What you should do
Using the data below, gather each line that includes the word "average".

(Dataset entries)
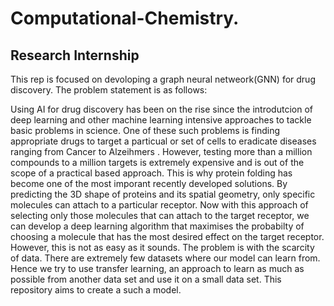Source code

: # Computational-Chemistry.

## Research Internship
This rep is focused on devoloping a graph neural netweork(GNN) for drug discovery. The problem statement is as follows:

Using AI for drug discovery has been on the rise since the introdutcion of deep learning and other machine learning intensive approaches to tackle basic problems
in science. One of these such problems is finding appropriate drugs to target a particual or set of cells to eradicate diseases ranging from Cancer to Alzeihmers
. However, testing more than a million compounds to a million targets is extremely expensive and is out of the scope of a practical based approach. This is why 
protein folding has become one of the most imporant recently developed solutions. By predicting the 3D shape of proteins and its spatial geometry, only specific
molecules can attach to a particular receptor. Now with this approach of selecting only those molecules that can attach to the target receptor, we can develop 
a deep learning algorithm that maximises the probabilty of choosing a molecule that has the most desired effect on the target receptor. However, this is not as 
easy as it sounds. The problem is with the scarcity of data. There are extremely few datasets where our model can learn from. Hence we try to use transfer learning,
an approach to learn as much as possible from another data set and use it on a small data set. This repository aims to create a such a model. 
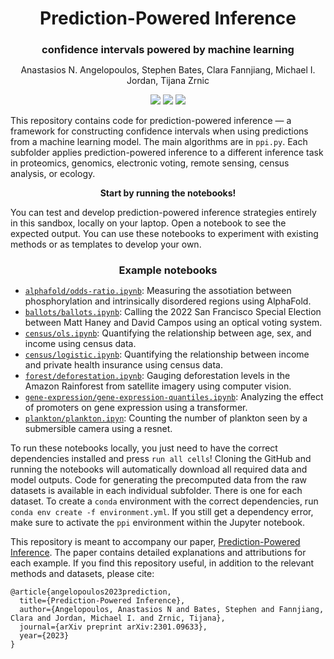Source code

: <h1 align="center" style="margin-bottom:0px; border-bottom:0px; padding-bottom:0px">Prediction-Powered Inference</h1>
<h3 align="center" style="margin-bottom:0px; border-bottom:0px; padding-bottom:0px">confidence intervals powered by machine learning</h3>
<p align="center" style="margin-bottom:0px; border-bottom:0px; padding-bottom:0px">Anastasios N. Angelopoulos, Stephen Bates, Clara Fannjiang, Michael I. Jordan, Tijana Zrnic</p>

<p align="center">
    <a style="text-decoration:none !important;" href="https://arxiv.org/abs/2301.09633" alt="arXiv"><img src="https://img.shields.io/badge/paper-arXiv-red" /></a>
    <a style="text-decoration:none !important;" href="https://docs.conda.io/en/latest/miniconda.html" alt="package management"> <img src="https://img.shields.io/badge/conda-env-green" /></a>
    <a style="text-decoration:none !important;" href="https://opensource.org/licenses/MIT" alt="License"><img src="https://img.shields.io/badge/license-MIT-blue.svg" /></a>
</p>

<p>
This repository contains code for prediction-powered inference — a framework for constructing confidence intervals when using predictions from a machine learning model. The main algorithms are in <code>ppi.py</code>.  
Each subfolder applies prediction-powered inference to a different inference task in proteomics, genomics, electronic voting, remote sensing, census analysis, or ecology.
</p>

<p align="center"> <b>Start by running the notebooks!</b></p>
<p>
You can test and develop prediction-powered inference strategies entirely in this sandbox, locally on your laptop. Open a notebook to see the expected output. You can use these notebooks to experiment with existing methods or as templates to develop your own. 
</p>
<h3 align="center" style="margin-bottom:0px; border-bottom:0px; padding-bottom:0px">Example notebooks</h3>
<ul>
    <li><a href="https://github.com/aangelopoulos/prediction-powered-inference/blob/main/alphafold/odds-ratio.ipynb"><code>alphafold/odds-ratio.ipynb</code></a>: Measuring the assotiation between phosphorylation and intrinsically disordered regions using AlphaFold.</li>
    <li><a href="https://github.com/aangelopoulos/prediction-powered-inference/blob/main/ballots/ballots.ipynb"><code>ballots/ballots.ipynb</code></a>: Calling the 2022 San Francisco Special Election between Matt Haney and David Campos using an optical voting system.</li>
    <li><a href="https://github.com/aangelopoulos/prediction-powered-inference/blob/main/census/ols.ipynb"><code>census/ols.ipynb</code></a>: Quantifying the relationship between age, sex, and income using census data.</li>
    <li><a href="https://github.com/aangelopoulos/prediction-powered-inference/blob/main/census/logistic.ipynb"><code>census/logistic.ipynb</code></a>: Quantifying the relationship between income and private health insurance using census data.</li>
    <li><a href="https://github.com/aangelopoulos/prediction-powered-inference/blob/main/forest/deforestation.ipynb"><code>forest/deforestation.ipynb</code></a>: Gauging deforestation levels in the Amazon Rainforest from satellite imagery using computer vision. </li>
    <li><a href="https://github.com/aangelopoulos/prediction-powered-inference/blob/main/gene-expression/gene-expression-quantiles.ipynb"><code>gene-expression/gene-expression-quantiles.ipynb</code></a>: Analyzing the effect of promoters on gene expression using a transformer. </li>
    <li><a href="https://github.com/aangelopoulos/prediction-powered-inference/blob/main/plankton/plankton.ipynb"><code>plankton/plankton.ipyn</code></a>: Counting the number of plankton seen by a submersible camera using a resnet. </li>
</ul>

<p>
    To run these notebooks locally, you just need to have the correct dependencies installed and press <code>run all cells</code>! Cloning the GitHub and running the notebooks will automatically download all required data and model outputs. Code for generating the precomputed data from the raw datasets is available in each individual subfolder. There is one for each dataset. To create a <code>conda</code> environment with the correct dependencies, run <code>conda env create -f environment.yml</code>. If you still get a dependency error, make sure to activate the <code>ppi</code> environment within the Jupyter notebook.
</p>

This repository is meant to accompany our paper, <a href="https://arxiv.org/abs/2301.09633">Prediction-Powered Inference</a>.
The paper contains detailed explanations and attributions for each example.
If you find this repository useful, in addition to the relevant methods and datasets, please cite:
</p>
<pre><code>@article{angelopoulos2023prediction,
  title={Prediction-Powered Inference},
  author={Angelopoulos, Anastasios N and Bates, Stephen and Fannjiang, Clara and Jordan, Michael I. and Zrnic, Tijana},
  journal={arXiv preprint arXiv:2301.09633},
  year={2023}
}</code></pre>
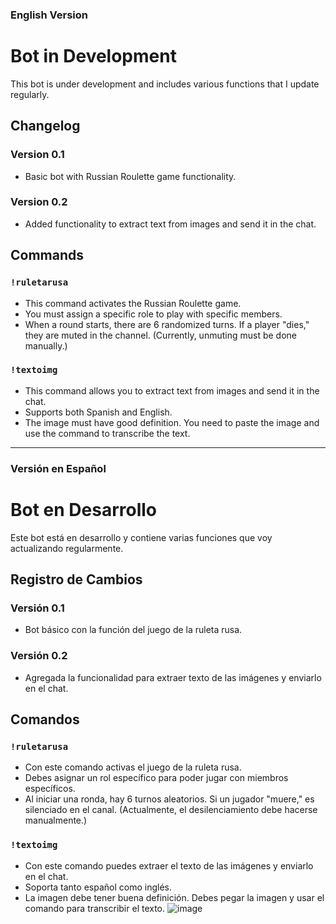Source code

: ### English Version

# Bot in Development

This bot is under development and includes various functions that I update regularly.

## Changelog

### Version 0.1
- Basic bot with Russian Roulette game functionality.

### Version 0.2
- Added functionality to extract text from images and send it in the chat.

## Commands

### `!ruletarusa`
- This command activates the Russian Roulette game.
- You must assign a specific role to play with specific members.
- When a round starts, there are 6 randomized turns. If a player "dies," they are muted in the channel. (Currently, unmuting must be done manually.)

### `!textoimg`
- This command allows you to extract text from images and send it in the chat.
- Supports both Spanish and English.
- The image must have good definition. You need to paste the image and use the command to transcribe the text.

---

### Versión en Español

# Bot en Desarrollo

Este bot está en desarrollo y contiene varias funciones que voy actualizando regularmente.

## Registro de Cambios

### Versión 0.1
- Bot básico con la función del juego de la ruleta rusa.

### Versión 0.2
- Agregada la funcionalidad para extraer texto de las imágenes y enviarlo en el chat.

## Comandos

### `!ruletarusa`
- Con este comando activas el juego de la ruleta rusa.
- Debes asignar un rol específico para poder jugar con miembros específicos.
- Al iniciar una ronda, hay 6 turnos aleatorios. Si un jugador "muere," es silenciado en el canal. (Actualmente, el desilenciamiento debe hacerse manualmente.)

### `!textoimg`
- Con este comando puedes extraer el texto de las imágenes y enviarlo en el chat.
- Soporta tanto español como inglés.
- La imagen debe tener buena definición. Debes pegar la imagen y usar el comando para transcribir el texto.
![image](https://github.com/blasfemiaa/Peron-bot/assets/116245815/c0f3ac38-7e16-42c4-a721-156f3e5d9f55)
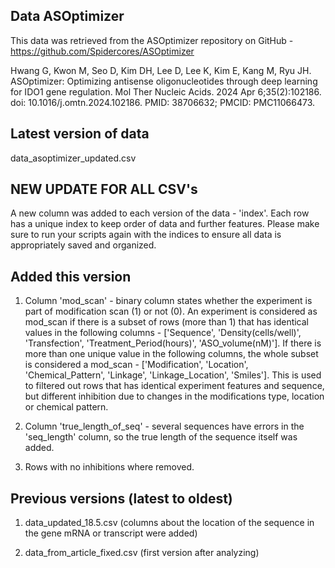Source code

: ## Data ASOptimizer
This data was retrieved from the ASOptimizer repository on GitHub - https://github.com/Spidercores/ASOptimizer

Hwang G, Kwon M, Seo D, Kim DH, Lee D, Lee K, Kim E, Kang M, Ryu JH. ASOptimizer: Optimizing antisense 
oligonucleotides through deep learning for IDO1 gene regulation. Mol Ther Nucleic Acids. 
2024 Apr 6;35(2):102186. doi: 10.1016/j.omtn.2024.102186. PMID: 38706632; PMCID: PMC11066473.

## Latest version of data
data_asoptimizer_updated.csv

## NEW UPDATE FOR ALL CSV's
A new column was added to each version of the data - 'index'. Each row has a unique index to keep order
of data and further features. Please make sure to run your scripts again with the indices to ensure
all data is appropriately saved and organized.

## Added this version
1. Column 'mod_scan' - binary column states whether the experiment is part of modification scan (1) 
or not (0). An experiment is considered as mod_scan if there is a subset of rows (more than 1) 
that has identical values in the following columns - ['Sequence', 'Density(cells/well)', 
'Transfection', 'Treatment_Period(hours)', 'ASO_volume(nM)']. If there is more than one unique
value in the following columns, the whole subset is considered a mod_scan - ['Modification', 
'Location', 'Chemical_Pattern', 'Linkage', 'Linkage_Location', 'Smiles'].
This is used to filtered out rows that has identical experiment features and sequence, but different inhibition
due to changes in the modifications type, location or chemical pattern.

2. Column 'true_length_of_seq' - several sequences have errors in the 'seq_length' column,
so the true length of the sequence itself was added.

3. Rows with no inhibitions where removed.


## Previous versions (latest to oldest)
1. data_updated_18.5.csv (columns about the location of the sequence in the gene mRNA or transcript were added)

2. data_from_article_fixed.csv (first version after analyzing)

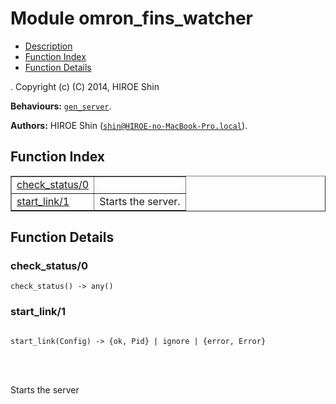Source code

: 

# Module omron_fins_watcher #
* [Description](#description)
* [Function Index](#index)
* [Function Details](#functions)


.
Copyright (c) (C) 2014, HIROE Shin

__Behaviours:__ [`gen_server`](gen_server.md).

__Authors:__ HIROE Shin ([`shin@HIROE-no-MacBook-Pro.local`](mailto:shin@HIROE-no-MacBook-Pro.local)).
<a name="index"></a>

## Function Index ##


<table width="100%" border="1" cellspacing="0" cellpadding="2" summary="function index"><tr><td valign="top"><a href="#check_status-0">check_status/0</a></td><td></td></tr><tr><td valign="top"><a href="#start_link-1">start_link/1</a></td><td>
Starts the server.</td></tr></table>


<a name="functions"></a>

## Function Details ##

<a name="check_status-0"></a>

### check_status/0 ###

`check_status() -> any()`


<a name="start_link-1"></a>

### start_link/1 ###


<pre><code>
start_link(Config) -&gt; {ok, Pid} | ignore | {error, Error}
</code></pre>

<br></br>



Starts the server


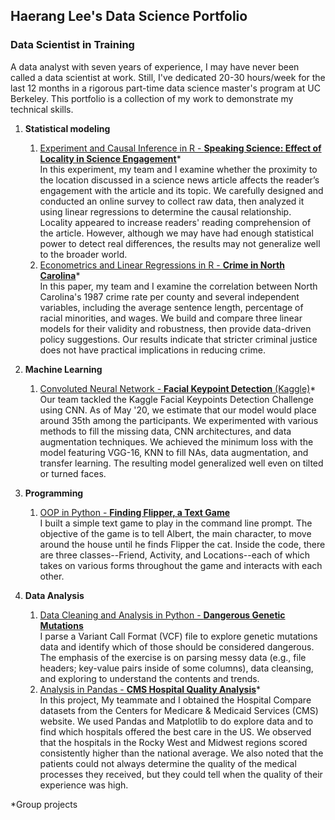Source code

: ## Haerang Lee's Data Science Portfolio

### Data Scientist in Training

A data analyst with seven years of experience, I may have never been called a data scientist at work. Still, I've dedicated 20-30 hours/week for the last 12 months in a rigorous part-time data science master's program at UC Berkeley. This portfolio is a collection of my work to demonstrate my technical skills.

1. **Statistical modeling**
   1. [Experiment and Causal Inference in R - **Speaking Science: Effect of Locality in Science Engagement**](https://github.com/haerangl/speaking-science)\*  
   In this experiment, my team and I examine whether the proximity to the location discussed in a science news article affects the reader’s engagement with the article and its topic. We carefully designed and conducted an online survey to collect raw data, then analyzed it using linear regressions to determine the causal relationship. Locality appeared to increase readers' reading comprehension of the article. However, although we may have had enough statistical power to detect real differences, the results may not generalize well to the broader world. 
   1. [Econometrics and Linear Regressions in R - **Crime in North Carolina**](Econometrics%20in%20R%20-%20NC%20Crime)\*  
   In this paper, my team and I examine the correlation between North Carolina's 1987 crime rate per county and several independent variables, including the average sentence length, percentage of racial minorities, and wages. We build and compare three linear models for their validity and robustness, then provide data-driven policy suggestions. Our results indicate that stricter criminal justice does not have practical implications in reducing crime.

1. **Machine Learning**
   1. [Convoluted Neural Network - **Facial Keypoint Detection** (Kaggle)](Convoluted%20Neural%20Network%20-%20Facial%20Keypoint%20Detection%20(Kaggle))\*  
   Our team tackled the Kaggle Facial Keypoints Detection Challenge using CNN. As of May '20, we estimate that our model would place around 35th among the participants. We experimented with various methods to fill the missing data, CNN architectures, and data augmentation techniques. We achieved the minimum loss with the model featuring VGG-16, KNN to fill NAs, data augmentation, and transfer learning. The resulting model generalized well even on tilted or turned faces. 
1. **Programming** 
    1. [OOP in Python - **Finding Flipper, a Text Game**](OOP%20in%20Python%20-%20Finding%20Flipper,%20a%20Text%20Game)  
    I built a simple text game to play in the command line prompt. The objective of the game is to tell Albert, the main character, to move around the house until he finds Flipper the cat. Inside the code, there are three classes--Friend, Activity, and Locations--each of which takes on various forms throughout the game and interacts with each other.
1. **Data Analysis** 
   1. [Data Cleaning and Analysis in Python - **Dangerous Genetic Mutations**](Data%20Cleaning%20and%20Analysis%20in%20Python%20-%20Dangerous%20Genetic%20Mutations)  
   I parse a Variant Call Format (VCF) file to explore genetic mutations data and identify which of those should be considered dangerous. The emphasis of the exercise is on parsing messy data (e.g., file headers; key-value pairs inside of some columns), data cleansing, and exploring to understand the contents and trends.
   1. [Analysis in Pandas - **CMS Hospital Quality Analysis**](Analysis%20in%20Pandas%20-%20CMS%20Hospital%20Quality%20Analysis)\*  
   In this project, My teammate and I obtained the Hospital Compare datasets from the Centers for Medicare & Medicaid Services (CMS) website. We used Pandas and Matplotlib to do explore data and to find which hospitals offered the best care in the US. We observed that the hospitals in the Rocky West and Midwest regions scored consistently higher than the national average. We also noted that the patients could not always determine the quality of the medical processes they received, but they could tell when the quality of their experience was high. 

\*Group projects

Task response
   In this paper, my team and I examine the correlation between North Carolina's 1987 crime rate per county and several independent variables, including the average sentence length, percentage of racial minorities, and wages. We build and compare three linear models for their validity and robustness, then provide data-driven policy suggestions. Our results indicate that stricter criminal justice does not have practical implications in reducing crime.
   In this project, My teammate and I obtained the Hospital Compare datasets from the Centers for Medicare & Medicaid Services (CMS) website. We used Pandas and Matplotlib to do explore data and to find which hospitals offered the best care in the US. We observed that the hospitals in the Rocky West and Midwest regions scored consistently higher than the national average. We also noted that the patients could not always determine the quality of the medical processes they received, but they could tell when the quality of their experience was high. 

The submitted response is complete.